Additionally, information depicting the available gesture interpretation contexts may be stored in memory a manner which associates each interpretation context with at least one engagement input. For example, the device may be configured to generate such associations through the use of one or more lookup tables or other storage mechanisms which facilitate associations within a data storage structure.
Then, at 320, the device enters the full detection mode and processes sensor information to detect gesture inputs, as indicated at step 320. For example, in step 320, computing device 100 may capture, store, analyze, and/or otherwise process sensor information to detect the gesture inputs relevant within the active gesture interpretation context. In one or more additional and/or alternative arrangements, in response to determining that an engagement has been detected, computing device 100 may further communicate to the user an indication of the gesture inputs available within the active gesture interpretation context and the commands which correspond to each such gesture input.
Additionally or alternatively, in response to detecting an engagement input, computing device 100 may play a sound and/or otherwise provide audio feedback to indicate activation of the gesture input interpretation context associated with the detected engagement. For example, the device may provide a “telephone dialing” sound effect upon detecting an engagement input associated with a telephonic context or a “twinkling stars” sound effect upon detecting an engagement gesture associated with a satellite navigational gesture input interpretation context.
Also, a device may be configured to provide a visual output indicating detection of an engagement gesture associated with a gesture input interpretation context. A visual output may be displayed on a screen or through another medium suitable for displaying images or visual feedback. As an example of a visual indication of a gesture interpretation context, a device may show graphical depictions of certain of the hand poses or gestures recognizable in the interpretation context and a description of the commands to which the gestures correspond.
In some embodiments, after an engagement is detected in step 315, a gesture input detection engine may be initialized as part of step 320. Such initialization may be performed, at least in part, by a processor such as processor 604. The initialization of the gesture input detection engine may involve the processor 604 activating a module for detecting gesture inputs such as the one depicted at 612. The initialization may further involve processor 604 accessing information depicting recognizable engagement inputs. Such information may be stored in engagement input library 618, or in any other storage location.

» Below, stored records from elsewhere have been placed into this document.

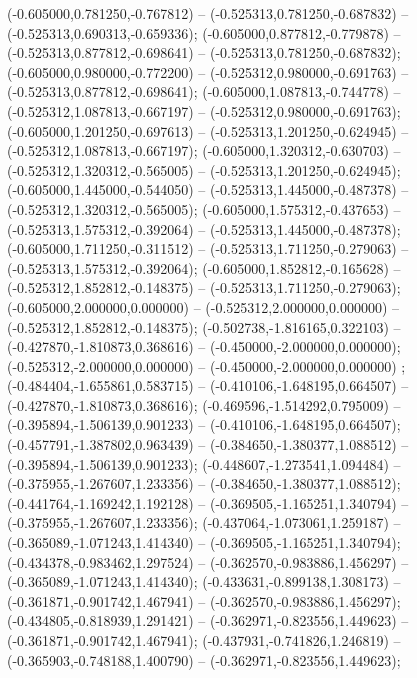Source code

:  (-0.605000,0.781250,-0.767812) -- (-0.525313,0.781250,-0.687832) -- (-0.525313,0.690313,-0.659336);
 (-0.605000,0.877812,-0.779878) -- (-0.525313,0.877812,-0.698641) -- (-0.525313,0.781250,-0.687832);
 (-0.605000,0.980000,-0.772200) -- (-0.525312,0.980000,-0.691763) -- (-0.525313,0.877812,-0.698641);
 (-0.605000,1.087813,-0.744778) -- (-0.525312,1.087813,-0.667197) -- (-0.525312,0.980000,-0.691763);
 (-0.605000,1.201250,-0.697613) -- (-0.525313,1.201250,-0.624945) -- (-0.525312,1.087813,-0.667197);
 (-0.605000,1.320312,-0.630703) -- (-0.525312,1.320312,-0.565005) -- (-0.525313,1.201250,-0.624945);
 (-0.605000,1.445000,-0.544050) -- (-0.525313,1.445000,-0.487378) -- (-0.525312,1.320312,-0.565005);
 (-0.605000,1.575312,-0.437653) -- (-0.525313,1.575312,-0.392064) -- (-0.525313,1.445000,-0.487378);
 (-0.605000,1.711250,-0.311512) -- (-0.525313,1.711250,-0.279063) -- (-0.525313,1.575312,-0.392064);
 (-0.605000,1.852812,-0.165628) -- (-0.525312,1.852812,-0.148375) -- (-0.525313,1.711250,-0.279063);
 (-0.605000,2.000000,0.000000) -- (-0.525312,2.000000,0.000000) -- (-0.525312,1.852812,-0.148375);
 (-0.502738,-1.816165,0.322103) -- (-0.427870,-1.810873,0.368616) -- (-0.450000,-2.000000,0.000000);
 (-0.525312,-2.000000,0.000000) -- (-0.450000,-2.000000,0.000000) ;
 (-0.484404,-1.655861,0.583715) -- (-0.410106,-1.648195,0.664507) -- (-0.427870,-1.810873,0.368616);
 (-0.469596,-1.514292,0.795009) -- (-0.395894,-1.506139,0.901233) -- (-0.410106,-1.648195,0.664507);
 (-0.457791,-1.387802,0.963439) -- (-0.384650,-1.380377,1.088512) -- (-0.395894,-1.506139,0.901233);
 (-0.448607,-1.273541,1.094484) -- (-0.375955,-1.267607,1.233356) -- (-0.384650,-1.380377,1.088512);
 (-0.441764,-1.169242,1.192128) -- (-0.369505,-1.165251,1.340794) -- (-0.375955,-1.267607,1.233356);
 (-0.437064,-1.073061,1.259187) -- (-0.365089,-1.071243,1.414340) -- (-0.369505,-1.165251,1.340794);
 (-0.434378,-0.983462,1.297524) -- (-0.362570,-0.983886,1.456297) -- (-0.365089,-1.071243,1.414340);
 (-0.433631,-0.899138,1.308173) -- (-0.361871,-0.901742,1.467941) -- (-0.362570,-0.983886,1.456297);
 (-0.434805,-0.818939,1.291421) -- (-0.362971,-0.823556,1.449623) -- (-0.361871,-0.901742,1.467941);
 (-0.437931,-0.741826,1.246819) -- (-0.365903,-0.748188,1.400790) -- (-0.362971,-0.823556,1.449623);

In some embodiments, as part of the process of detecting an engagement input at 315, the device may obtain information about the user or the environment surrounding the device. Such information may be saved and subsequently utilized in the full detection mode by the gesture detection engine or during the processing in step 320 and/or in step 325, for example to improve gesture input detection. In some embodiments, when an engagement input involving a hand pose is detected at step 315, the device 100 extracts features or key points of the hand that may be used to subsequently track hand motion in step 320 in order to detect a gesture input in full detection mode.
At step 325, the computing device 100, now in the full detection mode, determines whether an actionable gesture input has been provided by the user. By way of example, as part of performing step 325, computing device 600 may continuously or periodically analyze sensor data to determine whether a gesture input associated with the active interpretation context has been provided. In the case of computing device 600, such analysis may be performed by processor 604 in conjunction with module 612 and the library of gesture inputs 620.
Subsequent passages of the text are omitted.